日銀、政策修正見送り、大規模緩和を維持

2023/01/19

▣ 大規模緩和を維持

日銀は1月17、18日に開いた金融政策決定会合で大規模な金融緩和策の維持を決めました。市場では昨年12月に続き、長期金利の上限を引き上げるなどの政策修正に踏み切るとの観測が広がっていましたが、今回の会合で日銀は許容する長期金利の上限を0.5%程度のまま維持しました。

▣ 2023年、2024年の物価見通しは、2%を下回る水準

合わせて公表した「経済・物価情勢の展望(展望レポート)」では、2022年度の物価見通しを、昨年10月の2.9%から3.0%に、2024年度は1.6%から1.8%に引き上げましたが、2023年度については1.6%のまま据え置きました(図表1)。

2023年、2024年の物価見通しが、日銀の物価安定目標の2%を下回ったことで、政策修正への思わくがやや後退した格好です。

▣ 共通担保資金供給オペを拡充し、イールドカーブをコントロール

また、日銀は一定の担保を裏付けに金融機関に資金を供給する「共通担保資金供給オペ(公開市場操作)」の貸付利率について、ゼロ%固定から貸付けのつど決定する方式に改めました。貸付期間は10年以内で、こちらも貸付けのつど決定するとしています。この措置は、イールドカーブ(利回り曲線)の歪みを是正することが狙いとみられます。

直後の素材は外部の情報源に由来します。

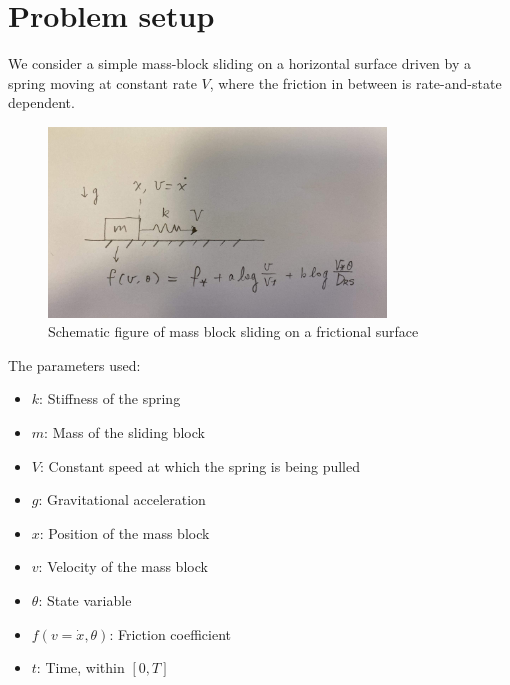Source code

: \newif\ifshowsolutions
\showsolutionsfalse


\newcommand{\la}{\left\langle}
\newcommand{\ra}{\right\rangle}
\newcommand{\indep}{\raisebox{0.05em}{\rotatebox[origin=c]{90}{$\models$}}}

\pagestyle{fancy}
\section{Problem setup}
We consider a simple mass-block sliding on a horizontal surface driven by a spring moving at constant rate $V$, 
where the friction in between is rate-and-state dependent. 

\begin{figure}[H]
    \centering
    \includegraphics[width=0.8\textwidth]{shit1.png}
    \caption{Schematic figure of mass block sliding on a frictional surface}
    \label{fig:massBlockSliding}
\end{figure}

The parameters used: 
\begin{itemize}
    \item $k$: Stiffness of the spring
    \item $m$: Mass of the sliding block
    \item $V$: Constant speed at which the spring is being pulled
    \item $g$: Gravitational acceleration
    \item $x$: Position of the mass block
    \item $v$: Velocity of the mass block
    \item $\theta$: State variable
    \item $f(v=\dot{x}, \theta)$: Friction coefficient
    \item $t$: Time, within $[0, T]$
\end{itemize}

仮にある年限の国債の利回りが日銀の適正とみる水準を大きく上回っていた場合、その年限に対応する期間の共通担保資金供給オペで、国債利回りを下回る水準に貸付利率を設定すれば、金融機関は低い利率で日銀から資金を借り、高い利回りの国債を買うことができます。金融機関が国債を買えば、国債の利回り低下が促され、貸付利率の水準に近づけることができることになります。

▣ 金融市場の反応は

18日には現状維持の決定を受けて、政策修正を警戒していた株式市場では投資家心理が上向き、日経平均株価は600円を超える上昇となりました。また、会合前には0.51%と日銀が許容する上限の0.50%を上回っていた長期金利は一時0.36%まで低下しました。ドル買い・円売りが強まり、128円台で推移していたドル円は一時131円台半ばまで上昇しました。

▣ 今後は日銀総裁人事と共通担保資金供給オペにらみ

今後は指定した利回りで国債を無制限に買い入れる指値オペの利回り水準と、共通担保資金供給オペの貸付利率が、市場金利の目安となる可能性があり、適正なイールドカーブの形成に寄与しそうです。

日銀が早晩、長期金利の許容上限をさらに拡大する、あるいは長期金利をゼロ%程度に誘導するイールドカーブ・コントロール(YCC)を撤廃するなどの金融緩和策修正に踏み切るとの観測は根強いものの、しばらくは日銀総裁人事に加え、共通担保資金供給オペの効果を確認していくことになりそうです。